Tuesday, November 08, 2005

Specialization - where does it happen?

For this first installment of the blog I plan to write about a topic I am very fond of, a .Net technology that was defined almost completely in 2001, a technology of which we got the first implementation as early as in 2003. Yet still, this technology has been just released with Visual Studio 2005 wave of technologies. There are aspects of this technology that I consider almost beautiful because of the way how they fit into the architecture of the basic runtime elements of .Net like IL and JIT.
Perhaps you have already guessed that I am talking about .Net generics. Generics were thought out in MS Research as early as 2001, experimentally implemented in Rotor in 2003 (project called Gyro). I think that it is beautiful that, although some new IL statements were introduced, it was not necessary to change a lot in the majority of IL in order to introduce generics since IL was for a large part generic from the beginning. Since lots of IL instructions were generic from the beginning, there was a relatively clean way to implement generics on such a foundation. For instance, IL instruction add simply adds two first operands on the runtime stack regardless of their type (of course, only if they are of compatible types) and the JIT compiler determines what the actual type of the operands is and generates appropriate code. The IL command itself doesn’t hardcode the type of its operands (for instance it doesn’t look like add.int32 or add.int64). At the IL level the type of the two operands is implicit.
The aim of the generics is to introduce generic functionality in .Net (at first, mostly in order to enable strongly typed generic collections; now some other important uses like for instance nullable types appear) in an efficient, robust and elegant manner avoiding problems that other languages/environments experienced. One of such problems is the code bloat experienced by the C++ templates. Efficiency of the code is achieved through elimination of boxing, unboxing and type conversions (casting) in general, specialized code and smaller memory footprint.
Today there are lots of good sources of information on generics. Some of them are more formal (like the two here and here) and some less formal. In September and October 2003, MSDN Journal published two articles on generics by Jason Clark (here and here). There is an article on msdn by Juwal Löwy. Design guidelines by Krzystof Cwalina for generics can be found here.
What I would like to write about is the border between a generic and specialized code – where the generic code stops and specialized code starts.
It is interesting to note that at the IL level everything is generic. Irrespective of the number of different specializations of some generic class or function that are used in code, there is only one instance of IL code.  If we had our custom list of integers CustomList<int> and a list of strings CustomList<string> there would be only one implementation of the class CustomList in the IL code.

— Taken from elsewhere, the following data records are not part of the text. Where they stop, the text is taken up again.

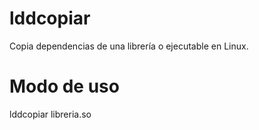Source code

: # lddcopiar
Copia dependencias de una librería o ejecutable en Linux.

# Modo de uso
lddcopiar libreria.so
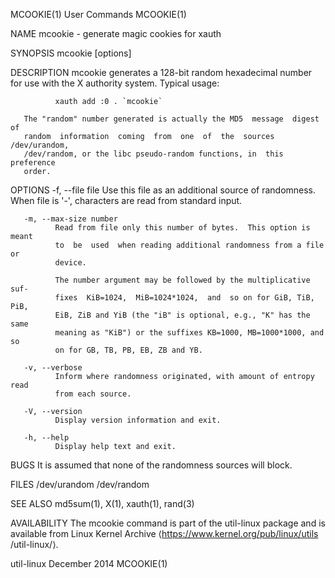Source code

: MCOOKIE(1)                      User Commands                      MCOOKIE(1)

NAME
       mcookie - generate magic cookies for xauth

SYNOPSIS
       mcookie [options]

DESCRIPTION
       mcookie generates a 128-bit random hexadecimal number for use with the
       X authority system.  Typical usage:

              xauth add :0 . `mcookie`

       The "random" number generated is actually the MD5  message  digest  of
       random  information  coming  from  one  of  the  sources /dev/urandom,
       /dev/random, or the libc pseudo-random functions, in  this  preference
       order.

OPTIONS
       -f, --file file
              Use this file as an additional source of randomness.  When file
              is '-', characters are read from standard input.

       -m, --max-size number
              Read from file only this number of bytes.  This option is meant
              to  be  used  when reading additional randomness from a file or
              device.

              The number argument may be followed by the multiplicative  suf‐
              fixes  KiB=1024,  MiB=1024*1024,  and  so on for GiB, TiB, PiB,
              EiB, ZiB and YiB (the "iB" is optional, e.g., "K" has the  same
              meaning as "KiB") or the suffixes KB=1000, MB=1000*1000, and so
              on for GB, TB, PB, EB, ZB and YB.

       -v, --verbose
              Inform where randomness originated, with amount of entropy read
              from each source.

       -V, --version
              Display version information and exit.

       -h, --help
              Display help text and exit.

BUGS
       It is assumed that none of the randomness sources will block.

FILES
       /dev/urandom
       /dev/random

SEE ALSO
       md5sum(1), X(1), xauth(1), rand(3)

AVAILABILITY
       The mcookie command is part of the util-linux package and is available
       from  Linux  Kernel  Archive   ⟨https://www.kernel.org/pub/linux/utils
       /util-linux/⟩.

util-linux                      December 2014                      MCOOKIE(1)
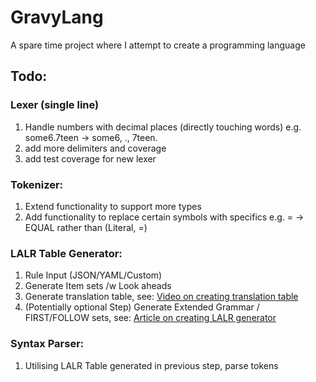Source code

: # GravyLang
A spare time project where I attempt to create a programming language

## Todo:
### Lexer (single line)
  1. Handle numbers with decimal places (directly touching words)
     e.g. some6.7teen -> some6, ., 7teen.
  3. add more delimiters and coverage
  4. add test coverage for new lexer
  
### Tokenizer:
  1. Extend functionality to support more types
  2. Add functionality to replace certain symbols with specifics e.g. = -> EQUAL rather than (Literal, =)
  
### LALR Table Generator:
  1. Rule Input (JSON/YAML/Custom)
  2. Generate Item sets /w Look aheads
  3. Generate translation table, see: [Video on creating translation table](https://www.youtube.com/watch?v=DYnyOeEXWuU)
  4. (Potentially optional Step) Generate Extended Grammar / FIRST/FOLLOW sets, see: [Article on creating LALR generator](https://web.cs.dal.ca/~sjackson/lalr1.html)
  
### Syntax Parser:
  1. Utilising LALR Table generated in previous step, parse tokens

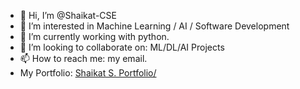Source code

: - 👋 Hi, I’m @Shaikat-CSE
- 👀 I’m interested in Machine Learning / AI / Software Development
- 🌱 I’m currently working with python.
- 💞️ I’m looking to collaborate on: ML/DL/AI Projects
- 📫 How to reach me: my email.
- My Portfolio: [Shaikat S. Portfolio/](https://shaikat-s.netlify.app/)

<!---
Shaikat-CSE/Shaikat-CSE is a ✨ special ✨ repository because its `README.md` (this file) appears on your GitHub profile.
You can click the Preview link to take a look at your changes.
--->
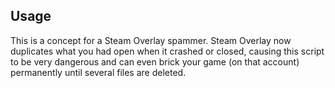 ## Usage 
This is a concept for a Steam Overlay spammer. Steam Overlay now duplicates what you had open when it crashed or closed, causing this script to be very dangerous and can even brick your game (on that account) permanently until several files are deleted.
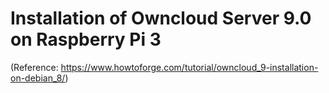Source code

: 
# Installation of Owncloud Server 9.0 on Raspberry Pi 3 <br>
(Reference: https://www.howtoforge.com/tutorial/owncloud_9-installation-on-debian_8/)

The specializations for the int and string happen in the runtime and are done by the JIT compiler.
Actually, the JIT compiler handles specializations for the reference types and the specializations for the value types differently. So if we for instance have CustomList<object> and CustomList<string> there will be only one runtime implementation of the CustomList generic class – the one that is valid for all reference types. Since all reference types are handled using references, such sharing of the runtime implementations is possible. On the other side, each specialization for a value type will get its own runtime implementation. Thus we have smallest possible footprint as long as the generic class is specialized for reference types. For value types we get the best performance. Performance is achieved through elimination of boxing and maximal specialization. Since CustomList<int> internally really works with integers and CustomList<double> with doubles, boxing and unboxing, the conversions necessary in the classes like System.Collections.ArrayList that hold all data as the type object, are not needed anymore.
We will discuss the characteristics of the generic functionality using simple console application example (see example 1). We will investigate what the IL code looks like for a given simple C# program and then we’ll pay a visit to the JIT compiler and see what really happens in the runtime. The discussion may seem a bit involved but actually no real knowledge either of IL or of assembly code is needed to get the point. So, follow me.
using System;
class MainApp
public static T ReturnArg<T>(int i, T[] args)
return args[i];
public static void Main()
object[]      objArray      = new object[3];
string[]      stringArray   = new string[]{"a","b"};
byte[]        byteArray     = new byte[] {1,2,3,4,5};
char[]        charArray     = new char[] {'a','b','c','d','e'};
int[]         intArray      = new int[]   {1,2,3,4,5};
long[]        longArray     = new long[]  {1L,2L,3L};
decimal[]     decimalArray = new decimal[]{ 1M, 2M, 3M };
//reference type parameter –
//all will be handled by the same specialized implementation
ReturnArg(0, objArray);
ReturnArg(1, stringArray);
//value type parameter - each type gets its own specialization
ReturnArg(0, byteArray);
ReturnArg(1, charArray);
ReturnArg(0, intArray);
ReturnArg<long>(1, longArray);
ReturnArg(0, decimalArray);
Example 1. original C# program
The generic function ReturnArg has two arguments: the first is the index of the element to return and the second is an array from which the element with the index given in the first argument is returned. The type of the elements in the array is generic. In the Main function we initialize different arrays, two of them are of reference types, object and string, and there are various value type arrays with value types of increasing size (from the byte having size 1 byte, char with the size of two bytes to the decimal with the size of 16 bytes). It will be interesting to see how the types having different sizes will be handled.
If we compile the sample and open the resulting .exe in ildasm we will get following IL representation for the function ReturnArg<T>. The original C# code is also given in the comments.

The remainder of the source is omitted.